» **Exercise instructions**: Return only the number of lines in the entries below that hold the word "を入手する".
Data to process Block Start
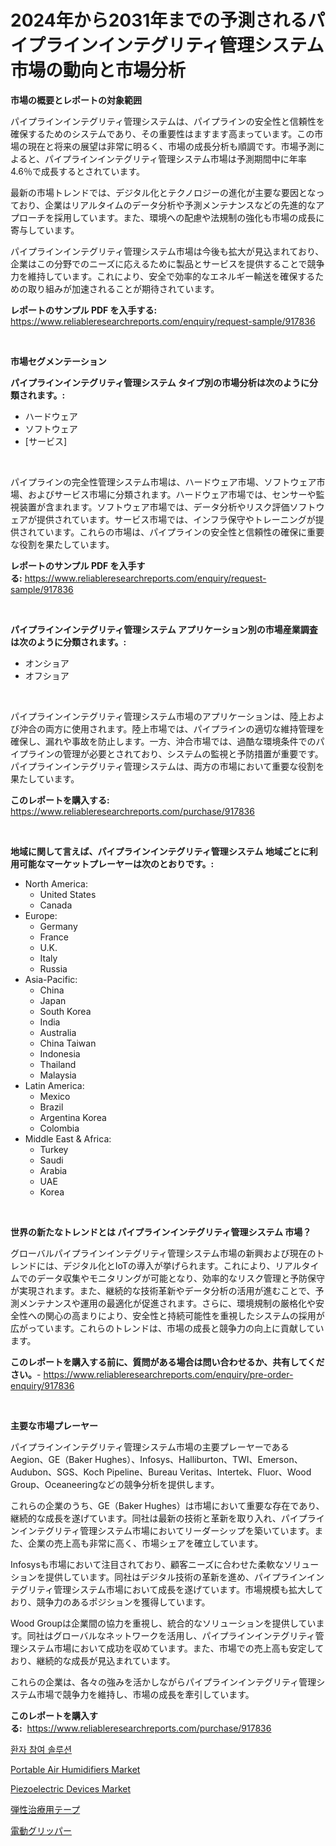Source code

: <p><h1>2024年から2031年までの予測されるパイプラインインテグリティ管理システム市場の動向と市場分析</h1></p><p><strong>市場の概要とレポートの対象範囲</strong></p>
<p><p>パイプラインインテグリティ管理システムは、パイプラインの安全性と信頼性を確保するためのシステムであり、その重要性はますます高まっています。この市場の現在と将来の展望は非常に明るく、市場の成長分析も順調です。市場予測によると、パイプラインインテグリティ管理システム市場は予測期間中に年率4.6％で成長するとされています。</p><p>最新の市場トレンドでは、デジタル化とテクノロジーの進化が主要な要因となっており、企業はリアルタイムのデータ分析や予測メンテナンスなどの先進的なアプローチを採用しています。また、環境への配慮や法規制の強化も市場の成長に寄与しています。</p><p>パイプラインインテグリティ管理システム市場は今後も拡大が見込まれており、企業はこの分野でのニーズに応えるために製品とサービスを提供することで競争力を維持しています。これにより、安全で効率的なエネルギー輸送を確保するための取り組みが加速されることが期待されています。</p></p>
<p><strong>レポートのサンプル PDF を入手する:</strong> <a href="https://www.reliableresearchreports.com/enquiry/request-sample/917836">https://www.reliableresearchreports.com/enquiry/request-sample/917836</a></p>
<p>&nbsp;</p>
<p><strong>市場セグメンテーション</strong></p>
<p><strong>パイプラインインテグリティ管理システム タイプ別の市場分析は次のように分類されます。:</strong></p>
<p><ul><li>ハードウェア</li><li>ソフトウェア</li><li>[サービス]</li></ul></p>
<p>&nbsp;</p>
<p><p>パイプラインの完全性管理システム市場は、ハードウェア市場、ソフトウェア市場、およびサービス市場に分類されます。ハードウェア市場では、センサーや監視装置が含まれます。ソフトウェア市場では、データ分析やリスク評価ソフトウェアが提供されています。サービス市場では、インフラ保守やトレーニングが提供されています。これらの市場は、パイプラインの安全性と信頼性の確保に重要な役割を果たしています。</p></p>
<p><strong>レポートのサンプル PDF を入手する:</strong>&nbsp;<a href="https://www.reliableresearchreports.com/enquiry/request-sample/917836">https://www.reliableresearchreports.com/enquiry/request-sample/917836</a></p>
<p>&nbsp;</p>
<p><strong> パイプラインインテグリティ管理システム アプリケーション別の市場産業調査は次のように分類されます。:</strong></p>
<p><ul><li>オンショア</li><li>オフショア</li></ul></p>
<p>&nbsp;</p>
<p><p>パイプラインインテグリティ管理システム市場のアプリケーションは、陸上および沖合の両方に使用されます。陸上市場では、パイプラインの適切な維持管理を確保し、漏れや事故を防止します。一方、沖合市場では、過酷な環境条件でのパイプラインの管理が必要とされており、システムの監視と予防措置が重要です。パイプラインインテグリティ管理システムは、両方の市場において重要な役割を果たしています。</p></p>
<p><strong>このレポートを購入する:</strong>&nbsp; <a href="https://www.reliableresearchreports.com/purchase/917836">https://www.reliableresearchreports.com/purchase/917836</a></p>
<p>&nbsp;</p>
<p><strong>地域に関して言えば、パイプラインインテグリティ管理システム 地域ごとに利用可能なマーケットプレーヤーは次のとおりです。:</strong></p>
<p><ul>
    <li>
        North America:
        <ul>
            <li>United States</li>
            <li>Canada</li>
        </ul>
    </li>
    <li>
        Europe:
        <ul>
            <li>Germany</li>
            <li>France</li>
            <li>U.K.</li>
            <li>Italy</li>
            <li>Russia</li>
        </ul>
    </li>
    <li>
        Asia-Pacific:
        <ul>
            <li>China</li>
            <li>Japan</li>
            <li>South Korea</li>
            <li>India</li>
            <li>Australia</li>
            <li>China Taiwan</li>
            <li>Indonesia</li>
            <li>Thailand</li>
            <li>Malaysia</li>
        </ul>
    </li>
    <li>
        Latin America:
        <ul>
            <li>Mexico</li>
            <li>Brazil</li>
            <li>Argentina Korea</li>
            <li>Colombia</li>
        </ul>
    </li>
    <li>
        Middle East & Africa:
        <ul>
            <li>Turkey</li>
            <li>Saudi</li>
            <li>Arabia</li>
            <li>UAE</li>
            <li>Korea</li>
        </ul>
    </li>
    </ul></p>
<p>&nbsp;</p>
<p><strong>世界の新たなトレンドとは パイプラインインテグリティ管理システム 市場？</strong></p>
<p><p>グローバルパイプラインインテグリティ管理システム市場の新興および現在のトレンドには、デジタル化とIoTの導入が挙げられます。これにより、リアルタイムでのデータ収集やモニタリングが可能となり、効率的なリスク管理と予防保守が実現されます。また、継続的な技術革新やデータ分析の活用が進むことで、予測メンテナンスや運用の最適化が促進されます。さらに、環境規制の厳格化や安全性への関心の高まりにより、安全性と持続可能性を重視したシステムの採用が広がっています。これらのトレンドは、市場の成長と競争力の向上に貢献しています。</p></p>
<p><strong>このレポートを購入する前に、質問がある場合は問い合わせるか、共有してください。</strong>- <a href="https://www.reliableresearchreports.com/enquiry/pre-order-enquiry/917836">https://www.reliableresearchreports.com/enquiry/pre-order-enquiry/917836</a></p>
<p>&nbsp;</p>
<p><strong>主要な市場プレーヤー</strong></p>
<p><p>パイプラインインテグリティ管理システム市場の主要プレーヤーであるAegion、GE（Baker Hughes）、Infosys、Halliburton、TWI、Emerson、Audubon、SGS、Koch Pipeline、Bureau Veritas、Intertek、Fluor、Wood Group、Oceaneeringなどの競争分析を提供します。</p><p>これらの企業のうち、GE（Baker Hughes）は市場において重要な存在であり、継続的な成長を遂げています。同社は最新の技術と革新を取り入れ、パイプラインインテグリティ管理システム市場においてリーダーシップを築いています。また、企業の売上高も非常に高く、市場シェアを確立しています。</p><p>Infosysも市場において注目されており、顧客ニーズに合わせた柔軟なソリューションを提供しています。同社はデジタル技術の革新を進め、パイプラインインテグリティ管理システム市場において成長を遂げています。市場規模も拡大しており、競争力のあるポジションを獲得しています。</p><p>Wood Groupは企業間の協力を重視し、統合的なソリューションを提供しています。同社はグローバルなネットワークを活用し、パイプラインインテグリティ管理システム市場において成功を収めています。また、市場での売上高も安定しており、継続的な成長が見込まれています。</p><p>これらの企業は、各々の強みを活かしながらパイプラインインテグリティ管理システム市場で競争力を維持し、市場の成長を牽引しています。</p></p>
<p><strong>このレポートを購入する:</strong>&nbsp;&nbsp;<a href="https://www.reliableresearchreports.com/purchase/917836">https://www.reliableresearchreports.com/purchase/917836</a></p>
<p><p><a href="https://medium.com/@moyahfrancoestellec51j635wcx/%ED%99%98%EC%9E%90-%EC%B0%B8%EC%97%AC-%EC%86%94%EB%A3%A8%EC%85%98-%EC%8B%9C%EC%9E%A5-%EA%B7%9C%EB%AA%A8%EB%8A%94-%EA%B8%80%EB%A1%9C%EB%B2%8C-%EC%82%B0%EC%97%85%EC%97%90%EC%84%9C-%EC%B5%9C%EA%B3%A0%EC%9D%98-%EB%A7%88%EC%BC%80%ED%8C%85-%EC%B1%84%EB%84%90%EC%9D%84-%EB%93%9C%EB%9F%AC%EB%83%85%EB%8B%88%EB%8B%A4-588c68e75ef7">환자 참여 솔루션</a></p><p><a href="https://github.com/Glendatilghmankmgz0rbhwpy/Market-Research-Report-List-1/blob/main/portable-air-humidifiers-market.md">Portable Air Humidifiers Market</a></p><p><a href="https://view.publitas.com/reportprime-1/piezoelectric-devices-market-research-report-provides-critical-insights-that-can-help-shape-business-development-and-investment-strategies/">Piezoelectric Devices Market</a></p><p><a href="https://medium.com/@tilico28/%E5%BC%BE%E6%80%A7%E6%B2%BB%E7%99%82%E3%83%86%E3%83%BC%E3%83%97%E5%B8%82%E5%A0%B4-%E6%88%90%E5%8A%9F%E3%81%99%E3%82%8B%E3%83%93%E3%82%B8%E3%83%8D%E3%82%B9%E6%88%A6%E7%95%A5%E3%81%AE%E9%8D%B5-2031%E5%B9%B4%E3%81%BE%E3%81%A7%E3%81%AE%E4%BA%88%E6%B8%AC-8244030de0c9">弾性治療用テープ</a></p><p><a href="https://medium.com/@pattisullivansparksltcr1lv/%E9%9B%BB%E5%8B%95%E3%82%B0%E3%83%AA%E3%83%83%E3%83%91%E3%83%BC%E3%83%9E%E3%83%BC%E3%82%B1%E3%83%83%E3%83%88%E3%81%AF%E5%B8%82%E5%A0%B4%E3%82%B7%E3%82%A7%E3%82%A2-%E5%B8%82%E5%A0%B4%E3%83%88%E3%83%AC%E3%83%B3%E3%83%89-%E5%B8%82%E5%A0%B4%E6%88%90%E9%95%B7%E3%81%AB%E9%96%A2%E3%81%99%E3%82%8B%E6%83%85%E5%A0%B1%E3%82%92%E6%8F%90%E4%BE%9B%E3%81%97%E3%81%BE%E3%81%99-636c2a499ba6">電動グリッパー</a></p></p>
Data to process Block End
» **Task response**: 2